* [RECORDED DATA]:
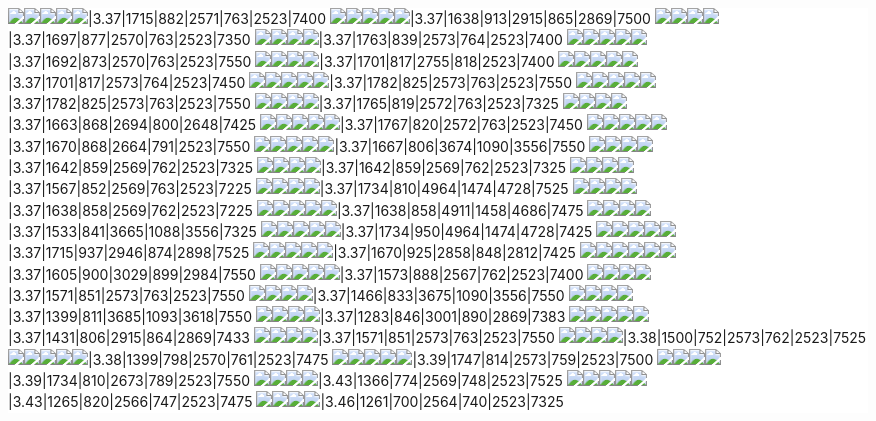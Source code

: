 ![](/item/3179.png)![](/item/3094.png)![](/item/1055.png)![](/item/1038.png)![](/item/1036.png)|3.37|1715|882|2571|763|2523|7400
![](/item/3095.png)![](/item/3161.png)![](/item/1001.png)![](/item/1055.png)![](/item/1036.png)|3.37|1638|913|2915|865|2869|7500
![](/item/6695.png)![](/item/3094.png)![](/item/1055.png)![](/item/1038.png)|3.37|1697|877|2570|763|2523|7350
![](/item/6671.png)![](/item/6694.png)![](/item/1055.png)![](/item/1036.png)|3.37|1763|839|2573|764|2523|7400
![](/item/3094.png)![](/item/6675.png)![](/item/1055.png)![](/item/1036.png)![](/item/1036.png)|3.37|1692|873|2570|763|2523|7550
![](/item/6671.png)![](/item/3072.png)![](/item/1055.png)![](/item/1036.png)|3.37|1701|817|2755|818|2523|7400
![](/item/6671.png)![](/item/3508.png)![](/item/1055.png)![](/item/1036.png)![](/item/1036.png)|3.37|1701|817|2573|764|2523|7450
![](/item/6671.png)![](/item/6693.png)![](/item/1055.png)![](/item/1036.png)![](/item/1036.png)|3.37|1782|825|2573|763|2523|7550
![](/item/6671.png)![](/item/6696.png)![](/item/1055.png)![](/item/1036.png)![](/item/1036.png)|3.37|1782|825|2573|763|2523|7550
![](/item/6695.png)![](/item/6671.png)![](/item/1055.png)![](/item/1037.png)|3.37|1765|819|2572|763|2523|7325
![](/item/3094.png)![](/item/6692.png)![](/item/1055.png)![](/item/1037.png)|3.37|1663|868|2694|800|2648|7425
![](/item/6671.png)![](/item/3004.png)![](/item/1055.png)![](/item/1036.png)![](/item/1036.png)|3.37|1767|820|2572|763|2523|7450
![](/item/3094.png)![](/item/3074.png)![](/item/1055.png)![](/item/1036.png)![](/item/1036.png)|3.37|1670|868|2664|791|2523|7550
![](/item/6671.png)![](/item/6673.png)![](/item/1055.png)![](/item/1036.png)![](/item/1036.png)|3.37|1667|806|3674|1090|3556|7550
![](/item/3094.png)![](/item/6693.png)![](/item/1055.png)![](/item/1037.png)|3.37|1642|859|2569|762|2523|7325
![](/item/3094.png)![](/item/6696.png)![](/item/1055.png)![](/item/1037.png)|3.37|1642|859|2569|762|2523|7325
![](/item/3094.png)![](/item/3508.png)![](/item/1055.png)![](/item/1037.png)|3.37|1567|852|2569|763|2523|7225
![](/item/6671.png)![](/item/3156.png)![](/item/1055.png)![](/item/1037.png)|3.37|1734|810|4964|1474|4728|7525
![](/item/3094.png)![](/item/3004.png)![](/item/1055.png)![](/item/1037.png)|3.37|1638|858|2569|762|2523|7225
![](/item/3094.png)![](/item/3156.png)![](/item/1055.png)![](/item/1037.png)![](/item/1036.png)|3.37|1638|858|4911|1458|4686|7475
![](/item/3094.png)![](/item/6673.png)![](/item/1055.png)![](/item/1037.png)|3.37|1533|841|3665|1088|3556|7325
![](/item/3095.png)![](/item/3156.png)![](/item/1001.png)![](/item/1055.png)![](/item/1037.png)|3.37|1734|950|4964|1474|4728|7425
![](/item/3095.png)![](/item/3814.png)![](/item/1001.png)![](/item/1055.png)![](/item/1037.png)|3.37|1715|937|2946|874|2898|7525
![](/item/3095.png)![](/item/6609.png)![](/item/1001.png)![](/item/1055.png)![](/item/1037.png)|3.37|1670|925|2858|848|2812|7425
![](/item/3095.png)![](/item/3071.png)![](/item/1001.png)![](/item/1055.png)![](/item/1036.png)![](/item/1036.png)|3.37|1605|900|3029|899|2984|7550
![](/item/3095.png)![](/item/6333.png)![](/item/1001.png)![](/item/1055.png)![](/item/1036.png)|3.37|1573|888|2567|762|2523|7400
![](/item/3087.png)![](/item/6696.png)![](/item/1055.png)![](/item/3006.png)|3.37|1571|851|2573|763|2523|7550
![](/item/3087.png)![](/item/6673.png)![](/item/1055.png)![](/item/3006.png)|3.37|1466|833|3675|1090|3556|7550
![](/item/3087.png)![](/item/3139.png)![](/item/1055.png)![](/item/3006.png)|3.37|1399|811|3685|1093|3618|7550
![](/item/3153.png)![](/item/3078.png)![](/item/1001.png)![](/item/1055.png)|3.37|1283|846|3001|890|2869|7383
![](/item/3087.png)![](/item/3078.png)![](/item/1001.png)![](/item/1055.png)![](/item/1036.png)|3.37|1431|806|2915|864|2869|7433
![](/item/3087.png)![](/item/6693.png)![](/item/1055.png)![](/item/3006.png)|3.37|1571|851|2573|763|2523|7550
![](/item/6671.png)![](/item/3046.png)![](/item/1055.png)![](/item/1037.png)|3.38|1500|752|2573|762|2523|7525
![](/item/3094.png)![](/item/3046.png)![](/item/1055.png)![](/item/1037.png)![](/item/1036.png)|3.38|1399|798|2570|761|2523|7475
![](/item/6696.png)![](/item/6675.png)![](/item/1001.png)![](/item/1055.png)![](/item/1036.png)|3.39|1747|814|2573|759|2523|7500
![](/item/3074.png)![](/item/6675.png)![](/item/1001.png)![](/item/1055.png)|3.39|1734|810|2673|789|2523|7550
![](/item/6671.png)![](/item/3085.png)![](/item/1055.png)![](/item/1037.png)|3.43|1366|774|2569|748|2523|7525
![](/item/3094.png)![](/item/3085.png)![](/item/1055.png)![](/item/1037.png)![](/item/1036.png)|3.43|1265|820|2566|747|2523|7475
![](/item/3046.png)![](/item/3115.png)![](/item/1055.png)![](/item/1037.png)|3.46|1261|700|2564|740|2523|7325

* [ACTION ITEM]:
Wherever a picture appears in the data, please drop it and retype the rest exactly.

* [OUTPUT OF THE EXERCISE]:
Source code

: ![](/item/3179.png)![](/item/3094.png)![](/item/1055.png)![](/item/1038.png)![](/item/1036.png)|3.37|1715|882|2571|763|2523|7400
![](/item/3095.png)![](/item/3161.png)![](/item/1001.png)![](/item/1055.png)![](/item/1036.png)|3.37|1638|913|2915|865|2869|7500
![](/item/6695.png)![](/item/3094.png)![](/item/1055.png)![](/item/1038.png)|3.37|1697|877|2570|763|2523|7350
![](/item/6671.png)![](/item/6694.png)![](/item/1055.png)![](/item/1036.png)|3.37|1763|839|2573|764|2523|7400
![](/item/3094.png)![](/item/6675.png)![](/item/1055.png)![](/item/1036.png)![](/item/1036.png)|3.37|1692|873|2570|763|2523|7550
![](/item/6671.png)![](/item/3072.png)![](/item/1055.png)![](/item/1036.png)|3.37|1701|817|2755|818|2523|7400
![](/item/6671.png)![](/item/3508.png)![](/item/1055.png)![](/item/1036.png)![](/item/1036.png)|3.37|1701|817|2573|764|2523|7450
![](/item/6671.png)![](/item/6693.png)![](/item/1055.png)![](/item/1036.png)![](/item/1036.png)|3.37|1782|825|2573|763|2523|7550
![](/item/6671.png)![](/item/6696.png)![](/item/1055.png)![](/item/1036.png)![](/item/1036.png)|3.37|1782|825|2573|763|2523|7550
![](/item/6695.png)![](/item/6671.png)![](/item/1055.png)![](/item/1037.png)|3.37|1765|819|2572|763|2523|7325
![](/item/3094.png)![](/item/6692.png)![](/item/1055.png)![](/item/1037.png)|3.37|1663|868|2694|800|2648|7425
![](/item/6671.png)![](/item/3004.png)![](/item/1055.png)![](/item/1036.png)![](/item/1036.png)|3.37|1767|820|2572|763|2523|7450
![](/item/3094.png)![](/item/3074.png)![](/item/1055.png)![](/item/1036.png)![](/item/1036.png)|3.37|1670|868|2664|791|2523|7550
![](/item/6671.png)![](/item/6673.png)![](/item/1055.png)![](/item/1036.png)![](/item/1036.png)|3.37|1667|806|3674|1090|3556|7550
![](/item/3094.png)![](/item/6693.png)![](/item/1055.png)![](/item/1037.png)|3.37|1642|859|2569|762|2523|7325
![](/item/3094.png)![](/item/6696.png)![](/item/1055.png)![](/item/1037.png)|3.37|1642|859|2569|762|2523|7325
![](/item/3094.png)![](/item/3508.png)![](/item/1055.png)![](/item/1037.png)|3.37|1567|852|2569|763|2523|7225
![](/item/6671.png)![](/item/3156.png)![](/item/1055.png)![](/item/1037.png)|3.37|1734|810|4964|1474|4728|7525
![](/item/3094.png)![](/item/3004.png)![](/item/1055.png)![](/item/1037.png)|3.37|1638|858|2569|762|2523|7225
![](/item/3094.png)![](/item/3156.png)![](/item/1055.png)![](/item/1037.png)![](/item/1036.png)|3.37|1638|858|4911|1458|4686|7475
![](/item/3094.png)![](/item/6673.png)![](/item/1055.png)![](/item/1037.png)|3.37|1533|841|3665|1088|3556|7325
![](/item/3095.png)![](/item/3156.png)![](/item/1001.png)![](/item/1055.png)![](/item/1037.png)|3.37|1734|950|4964|1474|4728|7425
![](/item/3095.png)![](/item/3814.png)![](/item/1001.png)![](/item/1055.png)![](/item/1037.png)|3.37|1715|937|2946|874|2898|7525
![](/item/3095.png)![](/item/6609.png)![](/item/1001.png)![](/item/1055.png)![](/item/1037.png)|3.37|1670|925|2858|848|2812|7425
![](/item/3095.png)![](/item/3071.png)![](/item/1001.png)![](/item/1055.png)![](/item/1036.png)![](/item/1036.png)|3.37|1605|900|3029|899|2984|7550
![](/item/3095.png)![](/item/6333.png)![](/item/1001.png)![](/item/1055.png)![](/item/1036.png)|3.37|1573|888|2567|762|2523|7400
![](/item/3087.png)![](/item/6696.png)![](/item/1055.png)![](/item/3006.png)|3.37|1571|851|2573|763|2523|7550
![](/item/3087.png)![](/item/6673.png)![](/item/1055.png)![](/item/3006.png)|3.37|1466|833|3675|1090|3556|7550
![](/item/3087.png)![](/item/3139.png)![](/item/1055.png)![](/item/3006.png)|3.37|1399|811|3685|1093|3618|7550
![](/item/3153.png)![](/item/3078.png)![](/item/1001.png)![](/item/1055.png)|3.37|1283|846|3001|890|2869|7383
![](/item/3087.png)![](/item/3078.png)![](/item/1001.png)![](/item/1055.png)![](/item/1036.png)|3.37|1431|806|2915|864|2869|7433
![](/item/3087.png)![](/item/6693.png)![](/item/1055.png)![](/item/3006.png)|3.37|1571|851|2573|763|2523|7550
![](/item/6671.png)![](/item/3046.png)![](/item/1055.png)![](/item/1037.png)|3.38|1500|752|2573|762|2523|7525
![](/item/3094.png)![](/item/3046.png)![](/item/1055.png)![](/item/1037.png)![](/item/1036.png)|3.38|1399|798|2570|761|2523|7475
![](/item/6696.png)![](/item/6675.png)![](/item/1001.png)![](/item/1055.png)![](/item/1036.png)|3.39|1747|814|2573|759|2523|7500
![](/item/3074.png)![](/item/6675.png)![](/item/1001.png)![](/item/1055.png)|3.39|1734|810|2673|789|2523|7550
![](/item/6671.png)![](/item/3085.png)![](/item/1055.png)![](/item/1037.png)|3.43|1366|774|2569|748|2523|7525
![](/item/3094.png)![](/item/3085.png)![](/item/1055.png)![](/item/1037.png)![](/item/1036.png)|3.43|1265|820|2566|747|2523|7475
![](/item/3046.png)![](/item/3115.png)![](/item/1055.png)![](/item/1037.png)|3.46|1261|700|2564|740|2523|7325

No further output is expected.